I tried opening the designer for a package on an old SSIS dtproj from Windows Server 2012R2 on Windows Server 2019. I kept getting mysterious failures. So I solved it by creating a new SSIS Integration Services project then adding each package individually. Before I did this, I opened the code and changed the connection strings and used windows authentication and (local) instead of the server name.
I was wondering why, so I asked CHATGPT the following question:
In order to use SSIS packages on a Windows 19 server from windows server 2012 R2, why did I have to create a new project then Add Existing Packages. Why did the old solution fail every time I tried to open a package in the designer?
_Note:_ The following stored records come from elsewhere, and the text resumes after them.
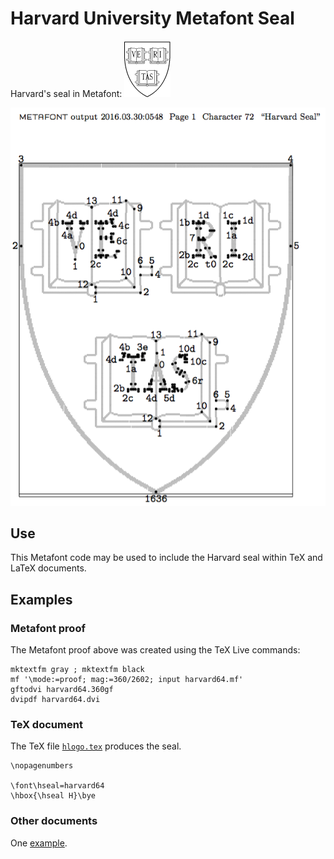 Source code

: # Harvard University Metafont Seal

Harvard's seal in Metafont: ![Harvard University](https://github.com/essandess/Harvard-University-Metafont-Seal/blob/master/hlogo.png)

![Harvard University Metafont Seal](https://github.com/essandess/Harvard-University-Metafont-Seal/blob/master/Harvard%20Seal%20metafont.png)

## Use

This Metafont code may be used to include the Harvard seal within TeX and LaTeX documents.

## Examples

### Metafont proof

The Metafont proof above was created using the TeX Live commands:
```
mktextfm gray ; mktextfm black
mf '\mode:=proof; mag:=360/2602; input harvard64.mf'
gftodvi harvard64.360gf
dvipdf harvard64.dvi
```

### TeX document

The TeX file [`hlogo.tex`](https://github.com) produces the seal.
```
\nopagenumbers

\font\hseal=harvard64
\hbox{\hseal H}\bye
```

### Other documents

One [example](http://arxiv.org/pdf/1305.1886v1).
CHATGPT actually answered the question.
There could be several reasons why the old solution failed to open SSIS packages in the designer. One possibility is that the version of SQL Server Data Tools (SSDT) being used on the Windows Server 2012 R2 machine is not compatible with the version of SQL Server Integration Services (SSIS) used to create the SSIS packages.
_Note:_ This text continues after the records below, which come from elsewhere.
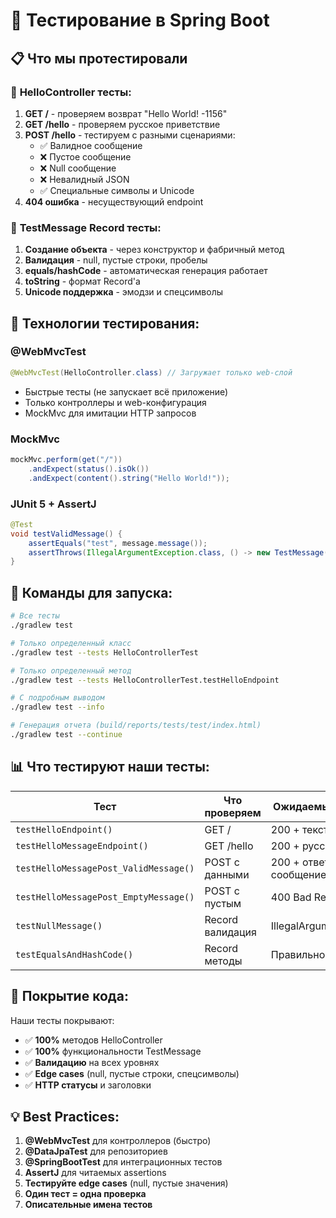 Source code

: # 🧪 Тестирование в Spring Boot

## 📋 Что мы протестировали

### 🎯 **HelloController тесты:**

1. **GET /** - проверяем возврат "Hello World! -1156"
2. **GET /hello** - проверяем русское приветствие  
3. **POST /hello** - тестируем с разными сценариями:
   - ✅ Валидное сообщение
   - ❌ Пустое сообщение
   - ❌ Null сообщение
   - ❌ Невалидный JSON
   - ✅ Специальные символы и Unicode
4. **404 ошибка** - несуществующий endpoint

### 🎯 **TestMessage Record тесты:**

1. **Создание объекта** - через конструктор и фабричный метод
2. **Валидация** - null, пустые строки, пробелы
3. **equals/hashCode** - автоматическая генерация работает
4. **toString** - формат Record'а
5. **Unicode поддержка** - эмодзи и спецсимволы

## 🔧 **Технологии тестирования:**

### @WebMvcTest
```java
@WebMvcTest(HelloController.class) // Загружает только web-слой
```
- Быстрые тесты (не запускает всё приложение)
- Только контроллеры и web-конфигурация
- MockMvc для имитации HTTP запросов

### MockMvc
```java
mockMvc.perform(get("/"))
    .andExpect(status().isOk())
    .andExpect(content().string("Hello World!"));
```

### JUnit 5 + AssertJ
```java
@Test
void testValidMessage() {
    assertEquals("test", message.message());
    assertThrows(IllegalArgumentException.class, () -> new TestMessage(null));
}
```

## 🚀 **Команды для запуска:**

```bash
# Все тесты
./gradlew test

# Только определенный класс
./gradlew test --tests HelloControllerTest

# Только определенный метод
./gradlew test --tests HelloControllerTest.testHelloEndpoint

# С подробным выводом
./gradlew test --info

# Генерация отчета (build/reports/tests/test/index.html)
./gradlew test --continue
```

## 📊 **Что тестируют наши тесты:**

| Тест | Что проверяем | Ожидаемый результат |
|------|---------------|-------------------|
| `testHelloEndpoint()` | GET / | 200 + текст |
| `testHelloMessageEndpoint()` | GET /hello | 200 + русский текст |
| `testHelloMessagePost_ValidMessage()` | POST с данными | 200 + ответ с сообщением |
| `testHelloMessagePost_EmptyMessage()` | POST с пустым | 400 Bad Request |
| `testNullMessage()` | Record валидация | IllegalArgumentException |
| `testEqualsAndHashCode()` | Record методы | Правильное сравнение |

## 🎯 **Покрытие кода:**

Наши тесты покрывают:
- ✅ **100%** методов HelloController
- ✅ **100%** функциональности TestMessage
- ✅ **Валидацию** на всех уровнях
- ✅ **Edge cases** (null, пустые строки, спецсимволы)
- ✅ **HTTP статусы** и заголовки

## 💡 **Best Practices:**

1. **@WebMvcTest** для контроллеров (быстро)
2. **@DataJpaTest** для репозиториев  
3. **@SpringBootTest** для интеграционных тестов
4. **AssertJ** для читаемых assertions
5. **Тестируйте edge cases** (null, пустые значения)
6. **Один тест = одна проверка**
7. **Описательные имена тестов**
In this case, creating a new project in SSDT and then adding the existing packages would allow the packages to be opened and edited in the newer version of SSDT.
Another possible reason could be that the old solution was corrupted or had missing dependencies that prevented it from opening the packages properly. Creating a new project would ensure that all the necessary dependencies are present and that the project is not corrupted.
It’s also worth noting that different versions of SQL Server may use different formats for SSIS packages, which could cause compatibility issues when opening older packages in a newer version of SSIS. Creating a new project and adding the existing packages ensures that the packages are converted to the correct format for the new version of SSIS.